C'est alors seulement que nous avons réussi à lutter contre ces menaces de maladies tenaces et l'escalade. Prof Willem Takken fait cette proposition lors de son discours inaugural en tant que professeur d'entomologie médicale et vétérinaire à l' Université de Wageningen (Pays-Bas).

Même maintenant, explique le professeur Takken, l'homme de nombreuses maladies animales transmises par les insectes et les tiques (les maladies vectorielles soi-disant) réclamation d'innombrables vies dans le monde, pas seulement dans les pays en développement, mais aussi de plus en plus à l'Ouest. Les agences gouvernementales et les organismes publics devraient faire de la lutte contre ces maladies une priorité absolue.

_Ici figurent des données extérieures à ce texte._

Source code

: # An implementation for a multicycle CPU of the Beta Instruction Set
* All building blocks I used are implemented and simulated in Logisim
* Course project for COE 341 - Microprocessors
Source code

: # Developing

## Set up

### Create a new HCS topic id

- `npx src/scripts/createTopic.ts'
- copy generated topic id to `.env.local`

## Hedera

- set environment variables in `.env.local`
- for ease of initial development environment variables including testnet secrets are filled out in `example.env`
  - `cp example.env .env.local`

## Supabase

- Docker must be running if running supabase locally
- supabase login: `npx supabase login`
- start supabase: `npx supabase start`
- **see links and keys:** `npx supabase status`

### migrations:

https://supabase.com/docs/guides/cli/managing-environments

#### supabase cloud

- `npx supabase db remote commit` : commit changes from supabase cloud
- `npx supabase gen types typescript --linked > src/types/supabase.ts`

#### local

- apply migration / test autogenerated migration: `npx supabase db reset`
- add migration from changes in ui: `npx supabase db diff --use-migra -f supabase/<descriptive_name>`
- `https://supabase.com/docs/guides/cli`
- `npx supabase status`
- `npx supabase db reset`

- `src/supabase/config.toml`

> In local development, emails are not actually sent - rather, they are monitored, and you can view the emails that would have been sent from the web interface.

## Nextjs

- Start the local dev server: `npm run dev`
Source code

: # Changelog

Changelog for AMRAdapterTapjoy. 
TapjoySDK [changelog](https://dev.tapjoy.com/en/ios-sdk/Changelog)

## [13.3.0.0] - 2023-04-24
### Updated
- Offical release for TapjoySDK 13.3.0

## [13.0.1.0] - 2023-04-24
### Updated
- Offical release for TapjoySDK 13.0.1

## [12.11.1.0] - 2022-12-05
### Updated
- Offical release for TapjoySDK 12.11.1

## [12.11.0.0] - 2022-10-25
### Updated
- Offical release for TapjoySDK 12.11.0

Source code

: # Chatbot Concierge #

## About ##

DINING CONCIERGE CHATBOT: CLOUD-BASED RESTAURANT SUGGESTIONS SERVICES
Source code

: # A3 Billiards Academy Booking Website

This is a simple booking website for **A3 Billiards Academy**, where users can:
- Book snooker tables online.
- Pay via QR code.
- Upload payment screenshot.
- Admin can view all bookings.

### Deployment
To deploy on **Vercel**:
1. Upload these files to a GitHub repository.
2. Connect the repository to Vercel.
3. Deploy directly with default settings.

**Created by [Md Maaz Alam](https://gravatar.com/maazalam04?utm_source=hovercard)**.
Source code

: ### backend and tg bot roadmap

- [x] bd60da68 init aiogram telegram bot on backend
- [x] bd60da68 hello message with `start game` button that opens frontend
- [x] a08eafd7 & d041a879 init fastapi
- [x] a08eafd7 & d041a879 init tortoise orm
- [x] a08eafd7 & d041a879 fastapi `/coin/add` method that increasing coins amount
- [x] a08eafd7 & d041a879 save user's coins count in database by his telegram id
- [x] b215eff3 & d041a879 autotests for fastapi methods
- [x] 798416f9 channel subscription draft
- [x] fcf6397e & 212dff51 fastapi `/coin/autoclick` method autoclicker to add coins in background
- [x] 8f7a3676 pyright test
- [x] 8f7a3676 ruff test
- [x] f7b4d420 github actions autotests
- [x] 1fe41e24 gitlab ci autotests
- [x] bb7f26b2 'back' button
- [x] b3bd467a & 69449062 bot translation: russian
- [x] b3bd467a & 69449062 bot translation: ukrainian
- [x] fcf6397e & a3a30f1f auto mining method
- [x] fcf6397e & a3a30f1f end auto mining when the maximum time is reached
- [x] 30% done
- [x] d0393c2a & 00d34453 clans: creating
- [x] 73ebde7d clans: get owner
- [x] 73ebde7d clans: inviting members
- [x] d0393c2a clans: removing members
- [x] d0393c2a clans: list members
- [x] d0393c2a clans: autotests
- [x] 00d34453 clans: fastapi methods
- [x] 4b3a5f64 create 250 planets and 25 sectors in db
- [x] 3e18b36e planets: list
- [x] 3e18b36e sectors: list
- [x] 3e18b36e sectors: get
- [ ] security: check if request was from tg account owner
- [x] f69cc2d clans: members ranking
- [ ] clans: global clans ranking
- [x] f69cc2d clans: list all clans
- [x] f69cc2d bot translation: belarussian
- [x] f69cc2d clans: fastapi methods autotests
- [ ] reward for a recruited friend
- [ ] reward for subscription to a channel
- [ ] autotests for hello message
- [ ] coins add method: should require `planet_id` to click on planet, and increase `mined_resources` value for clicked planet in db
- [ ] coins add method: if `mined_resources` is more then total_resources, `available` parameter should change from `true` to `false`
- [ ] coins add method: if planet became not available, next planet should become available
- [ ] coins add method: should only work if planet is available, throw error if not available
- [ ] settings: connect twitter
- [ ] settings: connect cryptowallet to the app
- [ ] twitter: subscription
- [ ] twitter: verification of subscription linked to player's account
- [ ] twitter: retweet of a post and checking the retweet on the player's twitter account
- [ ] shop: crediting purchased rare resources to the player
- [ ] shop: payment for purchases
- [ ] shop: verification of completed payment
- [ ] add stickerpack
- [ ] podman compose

En raison de l'intensification du commerce international et le tourisme, plus de maladies tropicales et sub-tropicales trouvent leur chemin vers l'Europe. En outre, les changements climatiques signifient que ces maladies peuvent se développer plus souvent dans des zones de climat tempéré. Les exemples incluent le virus de fièvre catarrhale du mouton, qui est récemment apparu dans les Pays-Bas, et l'augmentation de la maladie de Lyme, mais aussi le virus West Nile, la dengue et le chikungunya.

Chaque année, 4 milliards de personnes sont exposées à la malaria dans le monde entier et 500 à 600 millions d'entre eux sont infectés. Initialement, dans les années 1940 et 1950, la maladie a été combattue avec succès par le DDT. Cependant, il est progressivement apparu que les insectes devenaient résistants au DDT et que ce pesticide a eu des effets très néfastes sur la santé humaine et l'environnement. Cela a conduit à son interdiction du DDT dans de nombreux pays, qui à son tour signifiait que le contrôle de la maladie pratiquement cessé entre 1969 et 1999.

Prof Takken est alarmé que certains pays ont commencé à nouveau à l'aide du DDT. Il a été démontré que les mesures de lutte chimique ne fonctionne que pour un temps limité et ne sont pas durables. Par conséquent une stratégie totalement différente doit être développée qui va fournir une solution durable au problème du paludisme. Il attire l'attention sur les agents biologiques de protection des cultures utilisées pour la lutte contre les ravageurs et les maladies dans l'horticulture sous serre. Actuellement, 95% de tous les légumes de l'horticulture sous serre en Europe occidentale sont cultivés sans insecticides. Prof Takken me demandais pourquoi cette approche n'était pas utilisé à des maladies vectorielles. C'est pourquoi il fixé l'objectif de lutte contre le paludisme sans utiliser de pesticides chimiques.